'''
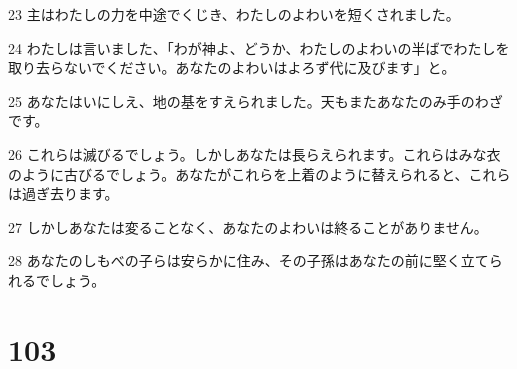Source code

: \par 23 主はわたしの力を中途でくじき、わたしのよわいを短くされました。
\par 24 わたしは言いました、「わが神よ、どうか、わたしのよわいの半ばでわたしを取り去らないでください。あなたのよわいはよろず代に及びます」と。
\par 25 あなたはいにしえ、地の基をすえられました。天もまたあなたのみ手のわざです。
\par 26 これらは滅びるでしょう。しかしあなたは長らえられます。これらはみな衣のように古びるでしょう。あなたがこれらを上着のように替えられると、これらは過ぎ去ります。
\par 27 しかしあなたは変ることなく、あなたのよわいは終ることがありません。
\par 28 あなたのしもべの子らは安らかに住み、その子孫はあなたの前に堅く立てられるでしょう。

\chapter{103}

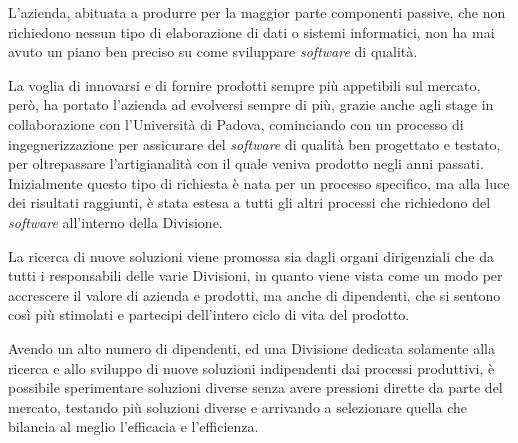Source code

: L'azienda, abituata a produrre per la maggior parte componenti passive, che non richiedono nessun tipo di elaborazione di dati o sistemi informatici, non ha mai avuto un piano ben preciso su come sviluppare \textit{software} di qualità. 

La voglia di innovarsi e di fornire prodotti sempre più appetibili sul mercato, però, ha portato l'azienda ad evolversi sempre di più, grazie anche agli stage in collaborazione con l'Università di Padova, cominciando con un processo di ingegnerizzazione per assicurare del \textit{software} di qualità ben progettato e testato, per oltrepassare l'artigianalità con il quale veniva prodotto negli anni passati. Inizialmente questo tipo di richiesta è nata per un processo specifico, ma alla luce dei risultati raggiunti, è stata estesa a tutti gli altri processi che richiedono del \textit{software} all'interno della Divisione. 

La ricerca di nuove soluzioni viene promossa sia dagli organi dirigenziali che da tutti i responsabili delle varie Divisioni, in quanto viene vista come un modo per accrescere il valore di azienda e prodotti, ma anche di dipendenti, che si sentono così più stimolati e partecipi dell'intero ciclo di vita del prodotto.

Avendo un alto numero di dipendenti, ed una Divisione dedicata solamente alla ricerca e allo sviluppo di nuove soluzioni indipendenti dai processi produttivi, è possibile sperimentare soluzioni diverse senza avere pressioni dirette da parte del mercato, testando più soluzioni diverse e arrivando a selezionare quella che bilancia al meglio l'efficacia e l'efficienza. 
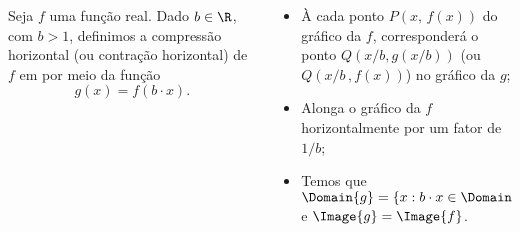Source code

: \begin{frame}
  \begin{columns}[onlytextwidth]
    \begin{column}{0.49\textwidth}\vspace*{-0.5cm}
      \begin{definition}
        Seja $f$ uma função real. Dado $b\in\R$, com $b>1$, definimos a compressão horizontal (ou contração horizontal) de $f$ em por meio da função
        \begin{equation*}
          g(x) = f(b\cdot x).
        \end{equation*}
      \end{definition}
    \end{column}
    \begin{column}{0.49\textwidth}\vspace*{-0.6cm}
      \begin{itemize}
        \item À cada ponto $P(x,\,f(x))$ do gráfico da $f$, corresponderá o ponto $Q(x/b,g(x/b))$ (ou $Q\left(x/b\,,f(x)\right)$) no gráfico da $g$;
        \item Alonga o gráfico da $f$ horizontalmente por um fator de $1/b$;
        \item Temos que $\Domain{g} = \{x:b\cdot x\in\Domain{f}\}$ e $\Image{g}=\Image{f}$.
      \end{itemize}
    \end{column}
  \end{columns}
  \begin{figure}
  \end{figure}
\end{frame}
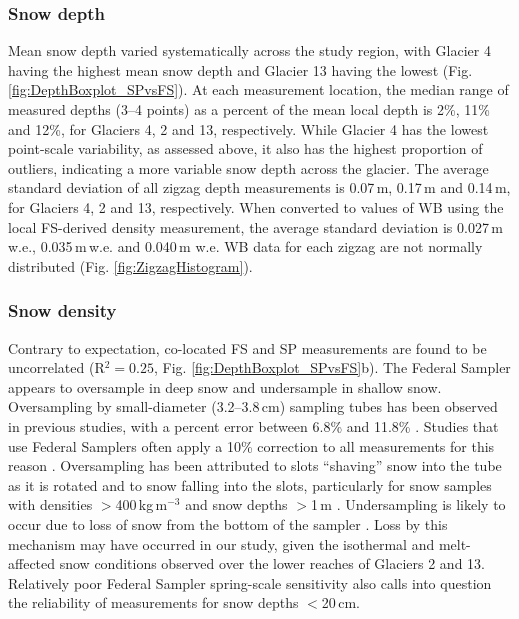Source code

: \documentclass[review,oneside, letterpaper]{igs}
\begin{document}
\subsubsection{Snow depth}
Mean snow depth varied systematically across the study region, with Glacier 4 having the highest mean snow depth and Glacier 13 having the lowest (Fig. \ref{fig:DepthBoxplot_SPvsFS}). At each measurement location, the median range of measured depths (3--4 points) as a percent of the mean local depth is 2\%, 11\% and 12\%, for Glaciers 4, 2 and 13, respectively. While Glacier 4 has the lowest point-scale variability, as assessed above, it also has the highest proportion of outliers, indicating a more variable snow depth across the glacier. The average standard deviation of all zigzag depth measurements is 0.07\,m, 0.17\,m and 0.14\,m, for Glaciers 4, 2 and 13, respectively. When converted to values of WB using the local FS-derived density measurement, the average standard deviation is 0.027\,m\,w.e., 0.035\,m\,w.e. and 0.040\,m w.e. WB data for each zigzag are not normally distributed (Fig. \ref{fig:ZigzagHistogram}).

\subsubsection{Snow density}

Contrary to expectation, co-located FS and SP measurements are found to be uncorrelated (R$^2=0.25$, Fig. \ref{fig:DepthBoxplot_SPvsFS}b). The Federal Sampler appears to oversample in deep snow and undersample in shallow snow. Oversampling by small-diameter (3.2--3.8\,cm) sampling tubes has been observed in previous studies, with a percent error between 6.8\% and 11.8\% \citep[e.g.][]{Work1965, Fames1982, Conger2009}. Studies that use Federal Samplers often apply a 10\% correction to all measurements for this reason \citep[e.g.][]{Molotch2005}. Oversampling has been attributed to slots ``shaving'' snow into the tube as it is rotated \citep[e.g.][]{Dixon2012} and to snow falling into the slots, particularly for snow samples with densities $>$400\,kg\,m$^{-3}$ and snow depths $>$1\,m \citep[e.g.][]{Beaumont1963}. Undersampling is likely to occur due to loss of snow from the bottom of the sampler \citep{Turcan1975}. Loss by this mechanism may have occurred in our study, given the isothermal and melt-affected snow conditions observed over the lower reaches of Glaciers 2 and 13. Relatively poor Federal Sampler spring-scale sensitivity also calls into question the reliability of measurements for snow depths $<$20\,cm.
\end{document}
'''
▶ Try it: Without the pictures, transcribe the listing above exactly.

▶ Reply to the exercise:
Source code

: \par 23 主はわたしの力を中途でくじき、わたしのよわいを短くされました。
\par 24 わたしは言いました、「わが神よ、どうか、わたしのよわいの半ばでわたしを取り去らないでください。あなたのよわいはよろず代に及びます」と。
\par 25 あなたはいにしえ、地の基をすえられました。天もまたあなたのみ手のわざです。
\par 26 これらは滅びるでしょう。しかしあなたは長らえられます。これらはみな衣のように古びるでしょう。あなたがこれらを上着のように替えられると、これらは過ぎ去ります。
\par 27 しかしあなたは変ることなく、あなたのよわいは終ることがありません。
\par 28 あなたのしもべの子らは安らかに住み、その子孫はあなたの前に堅く立てられるでしょう。

\chapter{103}

Source code

: L'azienda, abituata a produrre per la maggior parte componenti passive, che non richiedono nessun tipo di elaborazione di dati o sistemi informatici, non ha mai avuto un piano ben preciso su come sviluppare \textit{software} di qualità. 

La voglia di innovarsi e di fornire prodotti sempre più appetibili sul mercato, però, ha portato l'azienda ad evolversi sempre di più, grazie anche agli stage in collaborazione con l'Università di Padova, cominciando con un processo di ingegnerizzazione per assicurare del \textit{software} di qualità ben progettato e testato, per oltrepassare l'artigianalità con il quale veniva prodotto negli anni passati. Inizialmente questo tipo di richiesta è nata per un processo specifico, ma alla luce dei risultati raggiunti, è stata estesa a tutti gli altri processi che richiedono del \textit{software} all'interno della Divisione. 

La ricerca di nuove soluzioni viene promossa sia dagli organi dirigenziali che da tutti i responsabili delle varie Divisioni, in quanto viene vista come un modo per accrescere il valore di azienda e prodotti, ma anche di dipendenti, che si sentono così più stimolati e partecipi dell'intero ciclo di vita del prodotto.

Avendo un alto numero di dipendenti, ed una Divisione dedicata solamente alla ricerca e allo sviluppo di nuove soluzioni indipendenti dai processi produttivi, è possibile sperimentare soluzioni diverse senza avere pressioni dirette da parte del mercato, testando più soluzioni diverse e arrivando a selezionare quella che bilancia al meglio l'efficacia e l'efficienza. 
Source code

: \begin{frame}
  \begin{columns}[onlytextwidth]
    \begin{column}{0.49\textwidth}\vspace*{-0.5cm}
      \begin{definition}
        Seja $f$ uma função real. Dado $b\in\R$, com $b>1$, definimos a compressão horizontal (ou contração horizontal) de $f$ em por meio da função
        \begin{equation*}
          g(x) = f(b\cdot x).
        \end{equation*}
      \end{definition}
    \end{column}
    \begin{column}{0.49\textwidth}\vspace*{-0.6cm}
      \begin{itemize}
        \item À cada ponto $P(x,\,f(x))$ do gráfico da $f$, corresponderá o ponto $Q(x/b,g(x/b))$ (ou $Q\left(x/b\,,f(x)\right)$) no gráfico da $g$;
        \item Alonga o gráfico da $f$ horizontalmente por um fator de $1/b$;
        \item Temos que $\Domain{g} = \{x:b\cdot x\in\Domain{f}\}$ e $\Image{g}=\Image{f}$.
      \end{itemize}
    \end{column}
  \end{columns}
  \begin{figure}
  \end{figure}
\end{frame}
Source code

: \documentclass[review,oneside, letterpaper]{igs}
\begin{document}
\subsubsection{Snow depth}
Mean snow depth varied systematically across the study region, with Glacier 4 having the highest mean snow depth and Glacier 13 having the lowest (Fig. \ref{fig:DepthBoxplot_SPvsFS}). At each measurement location, the median range of measured depths (3--4 points) as a percent of the mean local depth is 2\%, 11\% and 12\%, for Glaciers 4, 2 and 13, respectively. While Glacier 4 has the lowest point-scale variability, as assessed above, it also has the highest proportion of outliers, indicating a more variable snow depth across the glacier. The average standard deviation of all zigzag depth measurements is 0.07\,m, 0.17\,m and 0.14\,m, for Glaciers 4, 2 and 13, respectively. When converted to values of WB using the local FS-derived density measurement, the average standard deviation is 0.027\,m\,w.e., 0.035\,m\,w.e. and 0.040\,m w.e. WB data for each zigzag are not normally distributed (Fig. \ref{fig:ZigzagHistogram}).

\subsubsection{Snow density}

Contrary to expectation, co-located FS and SP measurements are found to be uncorrelated (R$^2=0.25$, Fig. \ref{fig:DepthBoxplot_SPvsFS}b). The Federal Sampler appears to oversample in deep snow and undersample in shallow snow. Oversampling by small-diameter (3.2--3.8\,cm) sampling tubes has been observed in previous studies, with a percent error between 6.8\% and 11.8\% \citep[e.g.][]{Work1965, Fames1982, Conger2009}. Studies that use Federal Samplers often apply a 10\% correction to all measurements for this reason \citep[e.g.][]{Molotch2005}. Oversampling has been attributed to slots ``shaving'' snow into the tube as it is rotated \citep[e.g.][]{Dixon2012} and to snow falling into the slots, particularly for snow samples with densities $>$400\,kg\,m$^{-3}$ and snow depths $>$1\,m \citep[e.g.][]{Beaumont1963}. Undersampling is likely to occur due to loss of snow from the bottom of the sampler \citep{Turcan1975}. Loss by this mechanism may have occurred in our study, given the isothermal and melt-affected snow conditions observed over the lower reaches of Glaciers 2 and 13. Relatively poor Federal Sampler spring-scale sensitivity also calls into question the reliability of measurements for snow depths $<$20\,cm.
\end{document}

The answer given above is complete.